• _WHAT YOU NEED TO DO_: All lines of the entries with "where" in them must be listed.

• _MATERIAL FOR THIS EXERCISE_:
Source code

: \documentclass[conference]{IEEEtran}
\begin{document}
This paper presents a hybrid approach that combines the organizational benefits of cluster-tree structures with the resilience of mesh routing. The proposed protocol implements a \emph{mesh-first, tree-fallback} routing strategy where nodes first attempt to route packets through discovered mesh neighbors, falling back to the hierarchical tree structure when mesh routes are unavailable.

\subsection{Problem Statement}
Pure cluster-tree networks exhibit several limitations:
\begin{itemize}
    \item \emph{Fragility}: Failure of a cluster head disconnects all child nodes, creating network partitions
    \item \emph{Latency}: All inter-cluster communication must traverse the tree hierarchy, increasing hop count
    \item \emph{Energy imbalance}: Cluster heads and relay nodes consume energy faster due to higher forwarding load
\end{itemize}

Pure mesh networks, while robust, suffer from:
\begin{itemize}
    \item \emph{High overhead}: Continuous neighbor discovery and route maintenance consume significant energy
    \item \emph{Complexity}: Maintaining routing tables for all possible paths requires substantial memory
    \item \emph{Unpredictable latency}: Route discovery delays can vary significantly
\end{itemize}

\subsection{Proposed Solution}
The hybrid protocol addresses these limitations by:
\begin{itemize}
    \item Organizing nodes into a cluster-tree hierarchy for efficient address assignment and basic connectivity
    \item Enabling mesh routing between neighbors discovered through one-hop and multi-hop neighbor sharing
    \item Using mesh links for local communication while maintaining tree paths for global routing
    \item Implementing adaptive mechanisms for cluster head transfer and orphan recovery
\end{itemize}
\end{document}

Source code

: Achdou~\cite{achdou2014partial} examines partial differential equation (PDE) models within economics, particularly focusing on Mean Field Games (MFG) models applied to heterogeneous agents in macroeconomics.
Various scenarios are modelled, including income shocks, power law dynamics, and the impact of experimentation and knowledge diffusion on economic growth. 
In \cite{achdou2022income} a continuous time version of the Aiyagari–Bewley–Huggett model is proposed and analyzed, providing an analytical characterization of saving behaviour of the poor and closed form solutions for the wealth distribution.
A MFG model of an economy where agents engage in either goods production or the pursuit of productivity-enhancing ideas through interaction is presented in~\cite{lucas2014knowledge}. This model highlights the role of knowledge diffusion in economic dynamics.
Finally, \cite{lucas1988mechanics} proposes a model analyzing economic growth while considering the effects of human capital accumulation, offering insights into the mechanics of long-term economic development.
---
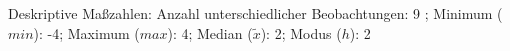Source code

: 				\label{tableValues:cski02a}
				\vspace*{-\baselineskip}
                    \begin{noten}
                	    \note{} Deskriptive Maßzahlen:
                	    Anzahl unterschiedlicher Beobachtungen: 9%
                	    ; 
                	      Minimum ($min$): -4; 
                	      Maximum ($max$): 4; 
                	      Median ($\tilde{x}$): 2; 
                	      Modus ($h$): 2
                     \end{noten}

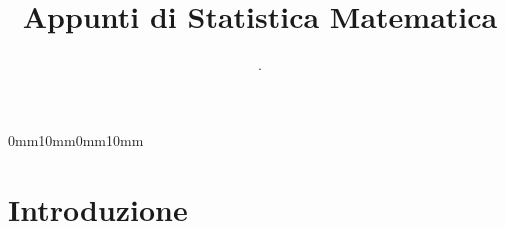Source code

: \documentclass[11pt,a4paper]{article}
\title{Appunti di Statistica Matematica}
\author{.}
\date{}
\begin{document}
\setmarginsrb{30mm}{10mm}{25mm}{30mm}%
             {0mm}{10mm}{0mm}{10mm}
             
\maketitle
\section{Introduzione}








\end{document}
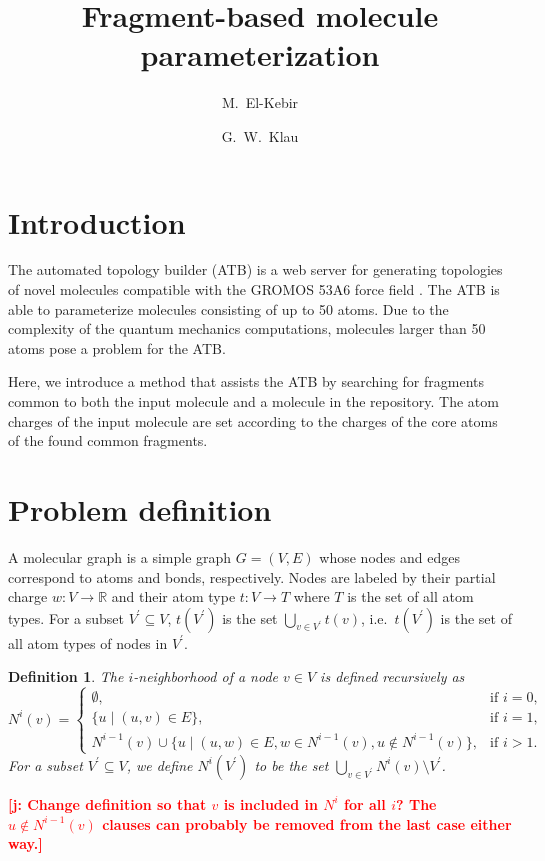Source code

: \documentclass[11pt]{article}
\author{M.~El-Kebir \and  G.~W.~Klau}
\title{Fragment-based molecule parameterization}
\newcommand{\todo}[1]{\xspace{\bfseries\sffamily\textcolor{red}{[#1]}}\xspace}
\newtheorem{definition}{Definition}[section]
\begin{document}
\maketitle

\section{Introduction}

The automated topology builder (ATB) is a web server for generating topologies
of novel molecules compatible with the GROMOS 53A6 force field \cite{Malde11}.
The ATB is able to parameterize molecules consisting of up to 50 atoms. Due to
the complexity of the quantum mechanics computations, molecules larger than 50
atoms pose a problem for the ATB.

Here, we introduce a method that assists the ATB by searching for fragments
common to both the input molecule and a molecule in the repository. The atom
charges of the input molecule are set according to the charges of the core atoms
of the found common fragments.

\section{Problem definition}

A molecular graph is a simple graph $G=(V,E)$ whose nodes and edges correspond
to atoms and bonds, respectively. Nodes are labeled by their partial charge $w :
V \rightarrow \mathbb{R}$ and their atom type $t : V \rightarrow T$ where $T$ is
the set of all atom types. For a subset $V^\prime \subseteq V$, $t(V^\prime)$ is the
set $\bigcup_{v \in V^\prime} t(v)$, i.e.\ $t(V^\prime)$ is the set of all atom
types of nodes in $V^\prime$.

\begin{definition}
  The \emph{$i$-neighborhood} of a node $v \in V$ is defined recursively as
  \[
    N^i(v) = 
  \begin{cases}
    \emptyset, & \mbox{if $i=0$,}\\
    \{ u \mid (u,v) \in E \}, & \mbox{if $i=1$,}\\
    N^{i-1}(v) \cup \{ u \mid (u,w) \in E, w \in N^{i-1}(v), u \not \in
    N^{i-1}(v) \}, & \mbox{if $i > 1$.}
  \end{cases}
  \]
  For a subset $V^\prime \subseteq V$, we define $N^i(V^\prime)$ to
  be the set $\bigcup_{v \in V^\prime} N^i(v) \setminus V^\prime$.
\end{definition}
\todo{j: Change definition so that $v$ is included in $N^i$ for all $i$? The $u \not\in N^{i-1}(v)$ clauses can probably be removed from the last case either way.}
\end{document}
==
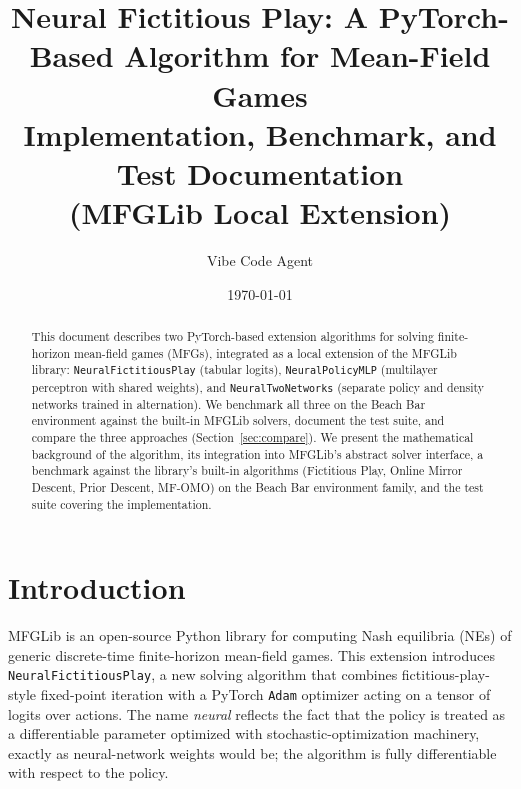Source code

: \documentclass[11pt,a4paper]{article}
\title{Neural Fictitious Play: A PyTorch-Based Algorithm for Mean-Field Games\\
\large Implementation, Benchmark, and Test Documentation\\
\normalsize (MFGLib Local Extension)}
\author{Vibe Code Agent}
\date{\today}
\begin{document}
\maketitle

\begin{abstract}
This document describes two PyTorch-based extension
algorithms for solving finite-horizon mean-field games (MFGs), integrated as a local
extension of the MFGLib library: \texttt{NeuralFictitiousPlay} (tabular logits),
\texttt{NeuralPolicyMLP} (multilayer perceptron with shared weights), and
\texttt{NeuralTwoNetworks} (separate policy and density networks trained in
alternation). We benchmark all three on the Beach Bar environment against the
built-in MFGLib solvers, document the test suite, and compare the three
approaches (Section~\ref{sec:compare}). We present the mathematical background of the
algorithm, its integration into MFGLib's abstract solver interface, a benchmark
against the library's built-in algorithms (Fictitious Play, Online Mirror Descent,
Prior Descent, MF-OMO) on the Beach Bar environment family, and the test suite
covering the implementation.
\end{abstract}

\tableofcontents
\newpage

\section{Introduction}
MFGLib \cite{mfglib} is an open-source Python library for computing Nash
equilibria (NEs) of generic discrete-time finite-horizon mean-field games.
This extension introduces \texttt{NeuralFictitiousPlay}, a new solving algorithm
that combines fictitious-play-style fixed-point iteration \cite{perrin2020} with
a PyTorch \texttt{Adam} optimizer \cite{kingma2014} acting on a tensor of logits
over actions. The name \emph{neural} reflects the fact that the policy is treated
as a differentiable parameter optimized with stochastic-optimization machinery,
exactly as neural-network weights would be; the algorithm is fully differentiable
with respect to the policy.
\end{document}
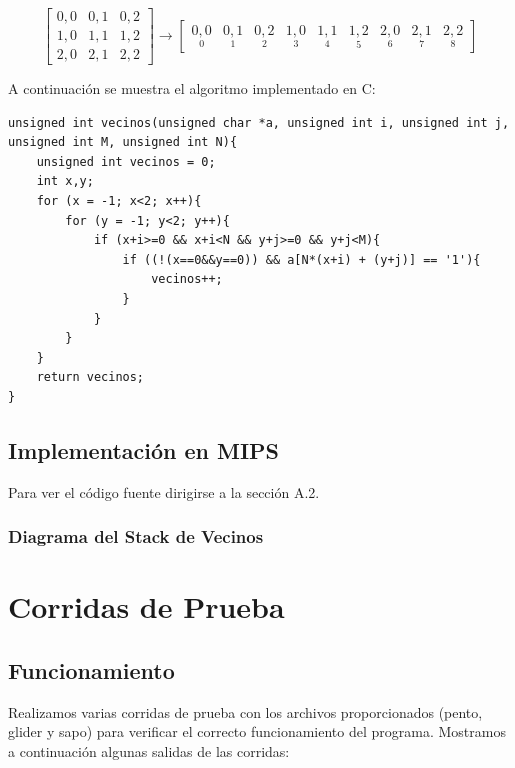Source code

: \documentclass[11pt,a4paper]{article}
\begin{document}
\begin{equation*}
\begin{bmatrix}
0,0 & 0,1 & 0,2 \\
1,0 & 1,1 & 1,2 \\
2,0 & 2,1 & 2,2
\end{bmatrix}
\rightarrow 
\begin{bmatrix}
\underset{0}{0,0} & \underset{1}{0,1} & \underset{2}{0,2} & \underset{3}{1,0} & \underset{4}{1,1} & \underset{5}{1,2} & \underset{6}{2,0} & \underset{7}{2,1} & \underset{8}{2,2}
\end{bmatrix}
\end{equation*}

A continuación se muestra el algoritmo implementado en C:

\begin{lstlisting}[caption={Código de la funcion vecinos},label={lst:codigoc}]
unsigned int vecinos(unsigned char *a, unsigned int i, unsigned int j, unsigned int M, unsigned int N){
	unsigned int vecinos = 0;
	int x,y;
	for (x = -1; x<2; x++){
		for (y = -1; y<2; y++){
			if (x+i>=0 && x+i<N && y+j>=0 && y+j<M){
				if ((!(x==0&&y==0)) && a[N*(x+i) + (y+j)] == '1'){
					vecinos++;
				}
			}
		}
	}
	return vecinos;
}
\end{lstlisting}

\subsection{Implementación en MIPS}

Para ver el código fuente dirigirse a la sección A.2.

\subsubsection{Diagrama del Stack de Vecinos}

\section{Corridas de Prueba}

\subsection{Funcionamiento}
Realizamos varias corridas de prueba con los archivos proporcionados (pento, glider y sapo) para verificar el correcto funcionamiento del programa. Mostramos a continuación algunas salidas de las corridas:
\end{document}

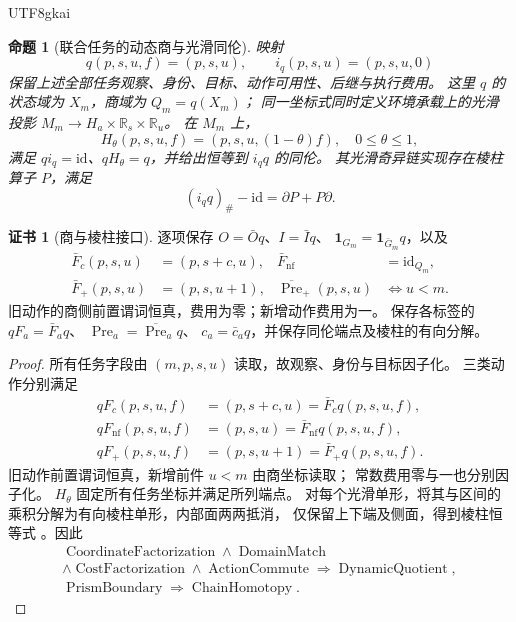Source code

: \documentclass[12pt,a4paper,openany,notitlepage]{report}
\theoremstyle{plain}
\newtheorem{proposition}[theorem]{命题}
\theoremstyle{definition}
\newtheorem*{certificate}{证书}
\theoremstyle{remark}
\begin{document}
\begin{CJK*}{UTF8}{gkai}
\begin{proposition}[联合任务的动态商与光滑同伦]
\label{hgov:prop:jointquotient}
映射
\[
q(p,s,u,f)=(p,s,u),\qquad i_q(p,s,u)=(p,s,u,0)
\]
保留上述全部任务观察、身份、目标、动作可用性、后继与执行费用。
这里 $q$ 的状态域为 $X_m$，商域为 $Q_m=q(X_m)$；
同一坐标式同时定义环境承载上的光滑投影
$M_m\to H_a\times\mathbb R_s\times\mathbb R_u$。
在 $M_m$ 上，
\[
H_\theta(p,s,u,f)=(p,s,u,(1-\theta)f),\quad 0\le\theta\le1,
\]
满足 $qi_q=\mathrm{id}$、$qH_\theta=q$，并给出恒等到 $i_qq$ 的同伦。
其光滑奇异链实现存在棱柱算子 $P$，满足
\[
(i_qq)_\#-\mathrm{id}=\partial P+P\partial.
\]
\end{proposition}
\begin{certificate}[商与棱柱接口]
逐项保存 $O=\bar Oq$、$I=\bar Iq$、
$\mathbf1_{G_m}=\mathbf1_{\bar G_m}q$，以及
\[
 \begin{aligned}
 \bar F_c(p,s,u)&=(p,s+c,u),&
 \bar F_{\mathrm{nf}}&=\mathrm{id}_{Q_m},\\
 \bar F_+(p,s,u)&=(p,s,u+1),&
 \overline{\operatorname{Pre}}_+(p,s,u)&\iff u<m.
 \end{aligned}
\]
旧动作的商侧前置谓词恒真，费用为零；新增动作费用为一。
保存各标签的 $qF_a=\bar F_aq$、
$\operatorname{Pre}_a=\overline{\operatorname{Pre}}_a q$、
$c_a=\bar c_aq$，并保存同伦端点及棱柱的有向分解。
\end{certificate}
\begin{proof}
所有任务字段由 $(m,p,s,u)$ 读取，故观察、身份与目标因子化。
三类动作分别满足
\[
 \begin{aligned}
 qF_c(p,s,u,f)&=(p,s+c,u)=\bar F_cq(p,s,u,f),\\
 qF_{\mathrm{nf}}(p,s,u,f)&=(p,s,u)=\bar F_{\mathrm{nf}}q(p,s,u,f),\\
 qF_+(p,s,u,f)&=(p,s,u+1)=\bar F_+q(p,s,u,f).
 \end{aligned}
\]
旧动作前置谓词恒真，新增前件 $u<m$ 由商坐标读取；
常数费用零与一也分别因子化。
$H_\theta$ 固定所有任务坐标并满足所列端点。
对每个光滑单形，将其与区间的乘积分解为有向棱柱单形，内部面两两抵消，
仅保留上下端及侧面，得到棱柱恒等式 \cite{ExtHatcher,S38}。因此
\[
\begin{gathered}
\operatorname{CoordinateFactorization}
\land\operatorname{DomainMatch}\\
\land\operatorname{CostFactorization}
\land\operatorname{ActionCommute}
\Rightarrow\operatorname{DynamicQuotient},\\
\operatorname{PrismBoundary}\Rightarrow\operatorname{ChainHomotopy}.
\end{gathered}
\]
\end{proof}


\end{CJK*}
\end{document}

• _PROBLEM SOLUTION_:
This paper presents a hybrid approach that combines the organizational benefits of cluster-tree structures with the resilience of mesh routing. The proposed protocol implements a \emph{mesh-first, tree-fallback} routing strategy where nodes first attempt to route packets through discovered mesh neighbors, falling back to the hierarchical tree structure when mesh routes are unavailable.
A MFG model of an economy where agents engage in either goods production or the pursuit of productivity-enhancing ideas through interaction is presented in~\cite{lucas2014knowledge}. This model highlights the role of knowledge diffusion in economic dynamics.
V \rightarrow \mathbb{R}$ and their atom type $t : V \rightarrow T$ where $T$ is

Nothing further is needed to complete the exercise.